In the years leading up to the Seven Years' War, a series of land disputes between the settled French colonists and the newly established British traders increased tensions between France and Britain. Canada was full of French colonists who wished to create a "New France" alongside the existing Native tribes. However, as more British traders moved into America, France realized it had to take action or it would lose its power in the region. A French-ordered military expedition was sent to discover and convey potential threats and report on the business dealings of the British settlers. Marine officer Pierre Joseph Cèloron left Canadian territory on this expedition and noticed that many Native tribes were trading with British explorers. French rulers were angered by the news of the British encroachment, and the country's leaders wanted to respond.

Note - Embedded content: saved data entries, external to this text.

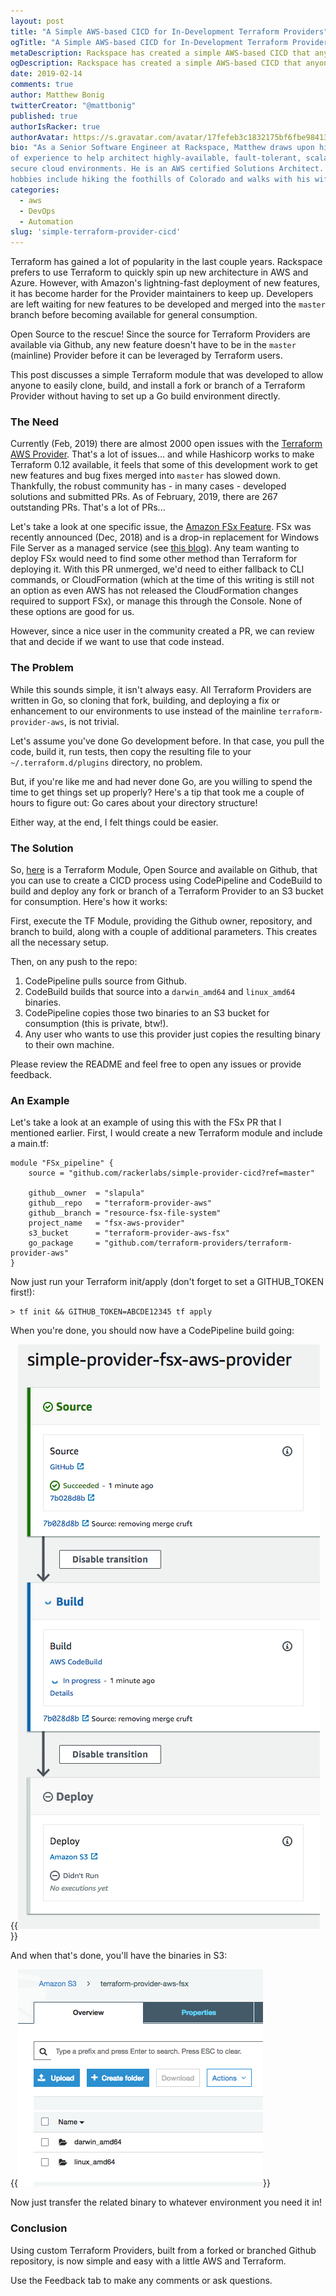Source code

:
 ```yaml
---
layout: post
title: "A Simple AWS-based CICD for In-Development Terraform Providers"
ogTitle: "A Simple AWS-based CICD for In-Development Terraform Providers"
metaDescription: Rackspace has created a simple AWS-based CICD that anyone can use to build a custom Terraform Provider.
ogDescription: Rackspace has created a simple AWS-based CICD that anyone can use to build a custom Terraform Provider.
date: 2019-02-14
comments: true
author: Matthew Bonig
twitterCreator: "@mattbonig"
published: true
authorIsRacker: true
authorAvatar: https://s.gravatar.com/avatar/17fefeb3c1832175bf6fbe9841368292?s=128
bio: "As a Senior Software Engineer at Rackspace, Matthew draws upon his 15 years
of experience to help architect highly-available, fault-tolerant, scalable, and
secure cloud environments. He is an AWS certified Solutions Architect. His
hobbies include hiking the foothills of Colorado and walks with his wife and dogs."
categories:
  - aws
  - DevOps
  - Automation
slug: 'simple-terraform-provider-cicd' 
---
```


Terraform has gained a lot of popularity in the last couple years. Rackspace
prefers to use Terraform to quickly spin up new architecture in AWS and Azure.
However, with Amazon's lightning-fast deployment of new features, it has become
harder for the Provider maintainers to keep up. Developers are left waiting for
new features to be developed and merged into the `master` branch before becoming
available for general consumption.

<!--more-->

Open Source to the rescue! Since the source for Terraform Providers are available
via Github, any new feature doesn't have to be in the `master` (mainline)
Provider before it can be leveraged by Terraform users.

This post discusses a simple Terraform module that was developed to allow anyone
to easily clone, build, and install a fork or branch of a Terraform Provider
without having to set up a Go build environment directly.

### The Need

Currently (Feb, 2019) there are almost 2000 open issues with the
[Terraform AWS Provider](https://github.com/terraform-providers/terraform-provider-aws/issues).
That's a lot of issues... and while Hashicorp works to make Terraform 0.12 available,
it feels that some of this development work to get new features and bug fixes
merged into `master` has slowed down. Thankfully, the robust community has - in
many cases - developed solutions and submitted PRs. As of February, 2019, there
are 267 outstanding PRs. That's a lot of PRs...

Let's take a look at one specific issue, the [Amazon FSx Feature](https://github.com/terraform-providers/terraform-provider-aws/issues/7035). FSx was recently announced (Dec, 2018) and is a drop-in replacement for Windows File Server as a managed service (see [this blog](https://developer.rackspace.com/blog/amazon-fsx-replaces-file-shares/)). Any team wanting to deploy FSx would need to find some other method than Terraform for deploying it. With this PR unmerged, we'd need to either fallback to CLI commands, or CloudFormation (which at the time of this writing is still not an option as even AWS has not released the CloudFormation changes required to support FSx), or manage this through the Console. None of these options are good for us.

However, since a nice user in the community created a PR, we can review that and
decide if we want to use that code instead.

### The Problem

While this sounds simple, it isn't always easy. All Terraform Providers are
written in Go, so cloning that fork, building, and deploying a fix or enhancement
to our environments to use instead of the mainline `terraform-provider-aws`, is
not trivial.

Let's assume you've done Go development before. In that case, you pull the code,
build it, run tests, then copy the resulting file to your `~/.terraform.d/plugins`
directory, no problem.

But, if you're like me and had never done Go, are you willing to spend the time
to get things set up properly? Here's a tip that took me a couple of hours to
figure out: Go cares about your directory structure!

Either way, at the end, I felt things could be easier.

### The Solution

So, [here](https://github.com/rackerlabs/simple-provider-cicd) is a Terraform
Module, Open Source and available on Github, that you can use to create a CICD
process using CodePipeline and CodeBuild to build and deploy any fork or branch
of a Terraform Provider to an S3 bucket for consumption. Here's how it works:

First, execute the TF Module, providing the Github owner, repository, and branch
to build, along with a couple of additional parameters. This creates all the
necessary setup.

Then, on any push to the repo:

1. CodePipeline pulls source from Github.
2. CodeBuild builds that source into a `darwin_amd64` and `linux_amd64` binaries.
3. CodePipeline copies those two binaries to an S3 bucket for consumption (this is private, btw!).
4. Any user who wants to use this provider just copies the resulting binary to their own machine.

Please review the README and feel free to open any issues or provide feedback.

### An Example

Let's take a look at an example of using this with the FSx PR that I mentioned
earlier. First, I would create a new Terraform module and include a main.tf:

```
module "FSx_pipeline" {
    source = "github.com/rackerlabs/simple-provider-cicd?ref=master"

    github__owner  = "slapula"
    github__repo   = "terraform-provider-aws"
    github__branch = "resource-fsx-file-system"
    project_name   = "fsx-aws-provider"
    s3_bucket      = "terraform-provider-aws-fsx"
    go_package     = "github.com/terraform-providers/terraform-provider-aws"
}
```

Now just run your Terraform init/apply (don't forget to set a GITHUB_TOKEN first!):

```
> tf init && GITHUB_TOKEN=ABCDE12345 tf apply
```

When you're done, you should now have a CodePipeline build going:

{{<img src="code-pipeline.png" title="" alt="">}}

And when that's done, you'll have the binaries in S3:

{{<img src="s3.png" title="" alt="">}}

Now just transfer the related binary to whatever environment you need it in!


### Conclusion

Using custom Terraform Providers, built from a forked or branched Github
repository, is now simple and easy with a little AWS and Terraform.

Use the Feedback tab to make any comments or ask questions.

With tensions continuing to mount, the Iroquois and other Native tribes found themselves locked into this rising conflict. Although many of the tribes turned towards the reliability of the French forces for aid, the Iroquois found themselves bound to the newly arrived British explorers through trade agreements. It seemed clear to the Iroquois and other Natives that the French and British colonists would eventually fight for power in North America. In 1754 an English militiaman named George Washington ambushed a French regiment in Jumonville Glen, Pennsylvania, thus starting the Seven Years' War in North America.
War on the Home Front
The French troops, led by General Louis-Joseph Montcalm, were said to number twenty thousand, and were made up of mostly militia fighters and various Native tribes who had sided with the French. The war itself was initially fought on British land, as French soldiers launched an offensive that started at the Allegheny and Monongahela Rivers and continued up into Nova Scotia. Montcalm proved to be an efficient and capable leader, capturing British-controlled Fort Oswego and increasing lands for New France early in the war.
The French-Canadian forces, under the leadership of Montcalm, initially won these small territorial battles and dealt disastrous blows to the British colonists. There is no greater example of this than the battle at Fort William Henry, which became famous for extensive British causalities. It appeared that the British forces would quickly fall to the advancing French; however, in 1757, the British government in England was overturned, and William Pitt was elected ruler. This single act marked a crucial moment in Canadian history, as it was William Pitt's support and increased military aid that allowed the war to shift towards a British victory. William Pitt's support was two-fold. To support the war effort, he increased material resources and manpower in North America, and he deployed his vastly superior navy in an effort to distract France from the Canadian battle.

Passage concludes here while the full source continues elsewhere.